# DATA TO USE
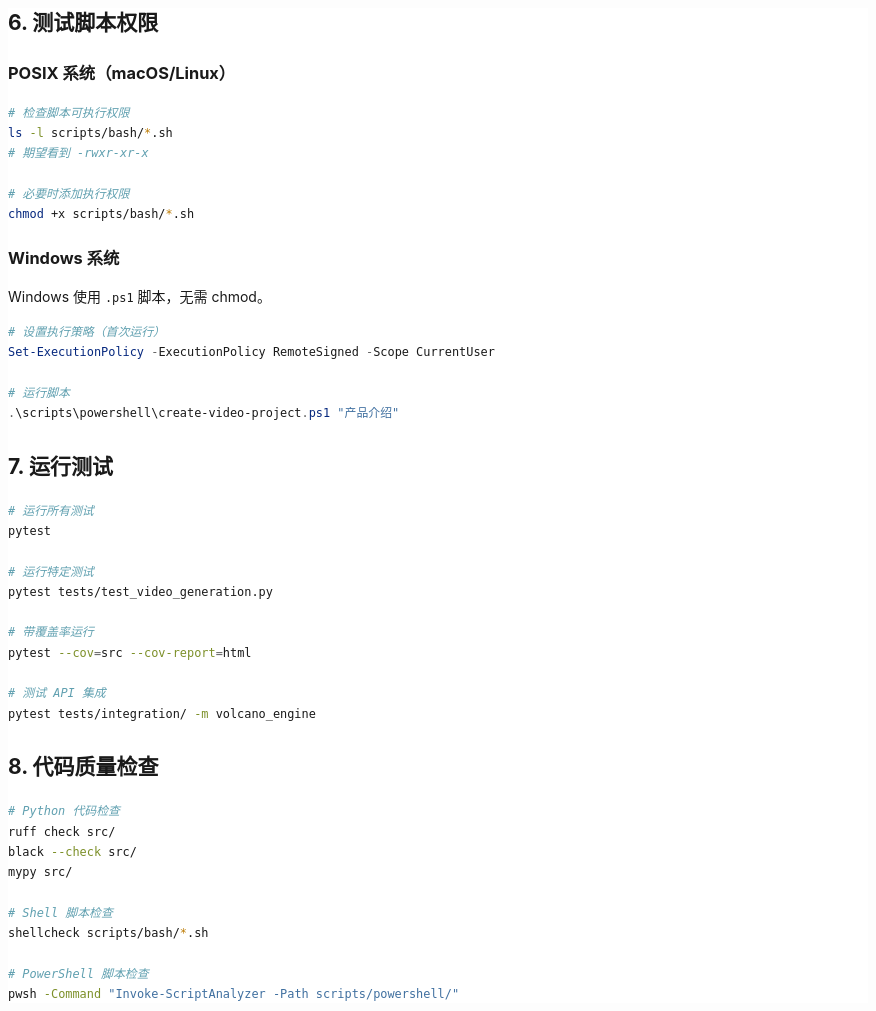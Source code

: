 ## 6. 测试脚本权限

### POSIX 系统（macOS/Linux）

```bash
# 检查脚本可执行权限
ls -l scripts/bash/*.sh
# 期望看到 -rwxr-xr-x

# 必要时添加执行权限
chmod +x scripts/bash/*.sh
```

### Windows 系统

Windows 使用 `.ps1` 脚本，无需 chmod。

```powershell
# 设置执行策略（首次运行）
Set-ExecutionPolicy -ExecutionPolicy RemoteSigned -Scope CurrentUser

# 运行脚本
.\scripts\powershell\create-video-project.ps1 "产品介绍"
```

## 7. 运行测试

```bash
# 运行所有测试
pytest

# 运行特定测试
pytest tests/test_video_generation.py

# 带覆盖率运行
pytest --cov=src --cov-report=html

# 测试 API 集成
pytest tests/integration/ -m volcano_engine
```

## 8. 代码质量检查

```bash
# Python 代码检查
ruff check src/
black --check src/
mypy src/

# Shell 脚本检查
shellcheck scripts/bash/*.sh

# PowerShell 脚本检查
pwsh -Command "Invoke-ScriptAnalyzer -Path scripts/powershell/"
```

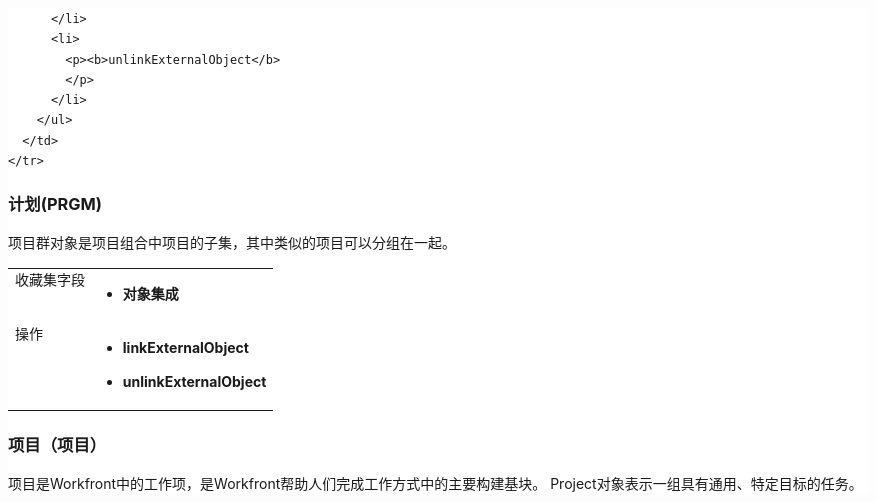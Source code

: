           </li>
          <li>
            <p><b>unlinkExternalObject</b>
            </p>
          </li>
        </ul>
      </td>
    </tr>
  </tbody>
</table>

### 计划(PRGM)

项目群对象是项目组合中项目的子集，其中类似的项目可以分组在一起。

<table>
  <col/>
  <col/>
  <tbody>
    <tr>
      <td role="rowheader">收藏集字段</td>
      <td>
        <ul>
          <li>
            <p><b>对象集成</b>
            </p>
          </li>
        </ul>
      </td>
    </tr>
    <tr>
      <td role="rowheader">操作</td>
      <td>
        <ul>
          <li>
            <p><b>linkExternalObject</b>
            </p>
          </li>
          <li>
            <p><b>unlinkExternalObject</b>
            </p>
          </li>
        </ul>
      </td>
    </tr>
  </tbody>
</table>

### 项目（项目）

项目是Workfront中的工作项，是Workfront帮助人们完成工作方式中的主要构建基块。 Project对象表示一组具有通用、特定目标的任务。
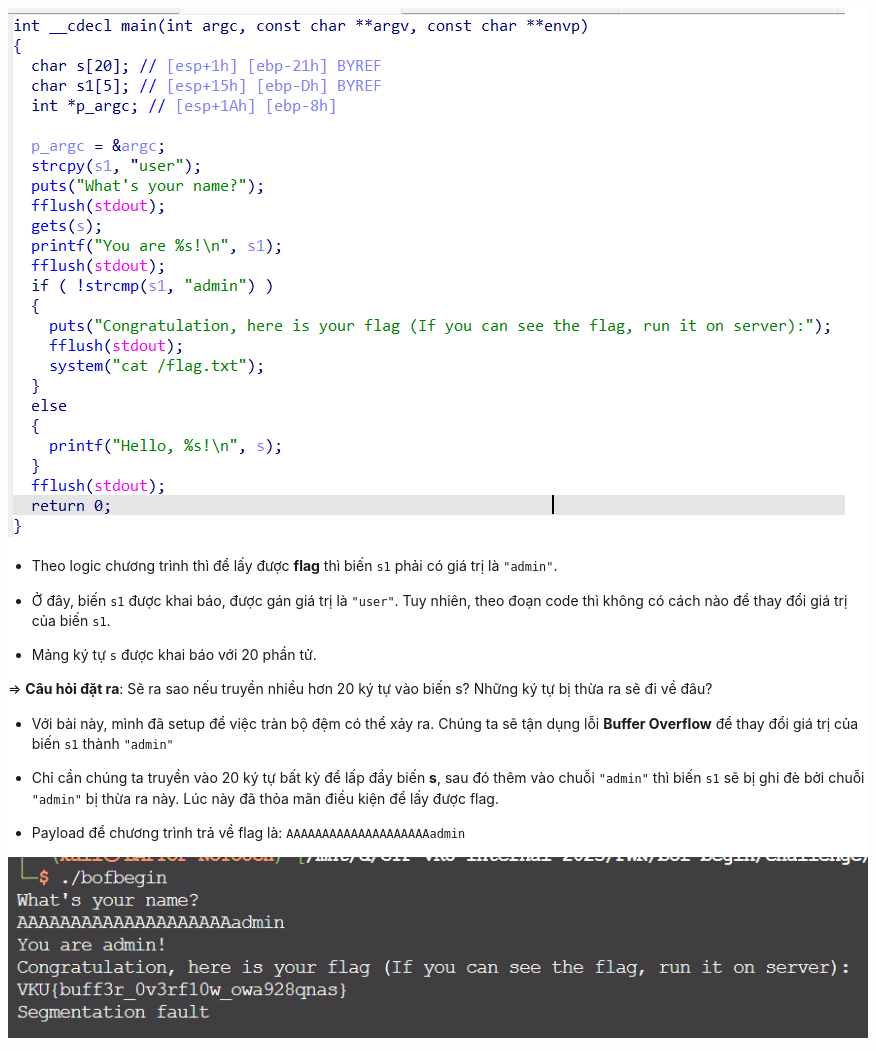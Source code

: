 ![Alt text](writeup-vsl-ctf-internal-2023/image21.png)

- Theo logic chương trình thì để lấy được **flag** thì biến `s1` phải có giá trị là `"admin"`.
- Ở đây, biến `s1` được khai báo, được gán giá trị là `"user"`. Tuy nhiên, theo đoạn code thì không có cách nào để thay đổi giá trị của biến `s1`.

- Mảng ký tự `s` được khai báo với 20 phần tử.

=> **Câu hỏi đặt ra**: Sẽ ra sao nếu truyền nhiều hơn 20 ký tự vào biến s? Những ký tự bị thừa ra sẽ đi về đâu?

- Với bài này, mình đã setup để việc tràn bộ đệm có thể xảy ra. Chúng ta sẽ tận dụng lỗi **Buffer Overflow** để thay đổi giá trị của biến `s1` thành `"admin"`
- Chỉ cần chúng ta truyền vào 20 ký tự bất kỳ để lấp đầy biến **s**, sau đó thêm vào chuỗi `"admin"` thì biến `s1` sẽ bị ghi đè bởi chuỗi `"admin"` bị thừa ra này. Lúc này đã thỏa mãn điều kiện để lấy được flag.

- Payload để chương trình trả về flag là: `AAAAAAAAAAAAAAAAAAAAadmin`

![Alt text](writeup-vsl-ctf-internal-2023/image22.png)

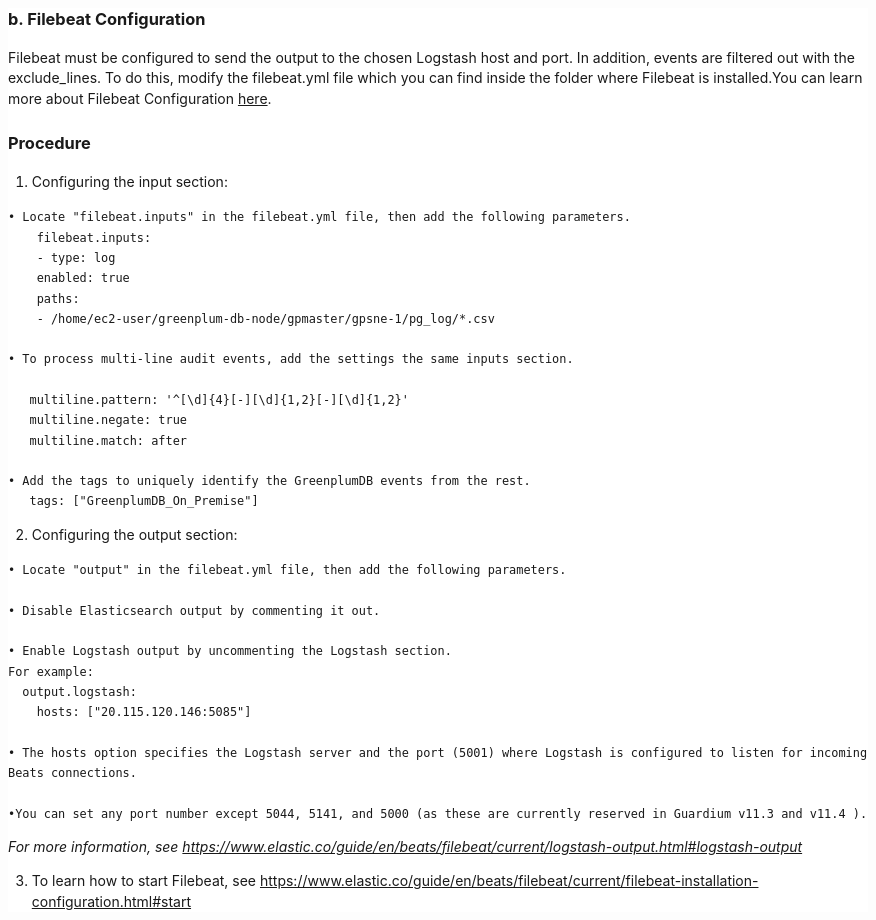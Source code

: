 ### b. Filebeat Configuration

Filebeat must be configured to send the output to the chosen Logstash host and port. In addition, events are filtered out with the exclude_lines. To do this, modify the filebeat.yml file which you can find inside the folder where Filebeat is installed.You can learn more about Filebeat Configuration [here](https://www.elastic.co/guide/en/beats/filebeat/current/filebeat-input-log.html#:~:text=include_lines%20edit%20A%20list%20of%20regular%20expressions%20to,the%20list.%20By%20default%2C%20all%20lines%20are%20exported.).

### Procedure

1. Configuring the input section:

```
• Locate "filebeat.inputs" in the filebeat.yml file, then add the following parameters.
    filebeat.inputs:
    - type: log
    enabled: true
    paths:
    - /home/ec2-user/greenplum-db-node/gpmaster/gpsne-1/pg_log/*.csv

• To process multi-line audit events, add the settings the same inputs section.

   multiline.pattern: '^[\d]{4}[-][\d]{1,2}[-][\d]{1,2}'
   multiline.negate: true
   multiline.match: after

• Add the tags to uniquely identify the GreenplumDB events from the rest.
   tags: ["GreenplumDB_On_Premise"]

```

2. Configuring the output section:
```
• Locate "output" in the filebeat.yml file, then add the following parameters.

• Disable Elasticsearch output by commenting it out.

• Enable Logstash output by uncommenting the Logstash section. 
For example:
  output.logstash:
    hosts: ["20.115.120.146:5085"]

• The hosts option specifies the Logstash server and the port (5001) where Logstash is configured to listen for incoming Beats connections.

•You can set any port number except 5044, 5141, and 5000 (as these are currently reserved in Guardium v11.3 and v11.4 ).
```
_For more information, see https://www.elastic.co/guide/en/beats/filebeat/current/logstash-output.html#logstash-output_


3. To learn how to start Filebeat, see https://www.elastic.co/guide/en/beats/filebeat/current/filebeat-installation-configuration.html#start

# EXERCISE INSTRUCTIONS
Nothing but a number should be given: the tally of lines in the listing that contain "where".

# TASK SOLUTION
2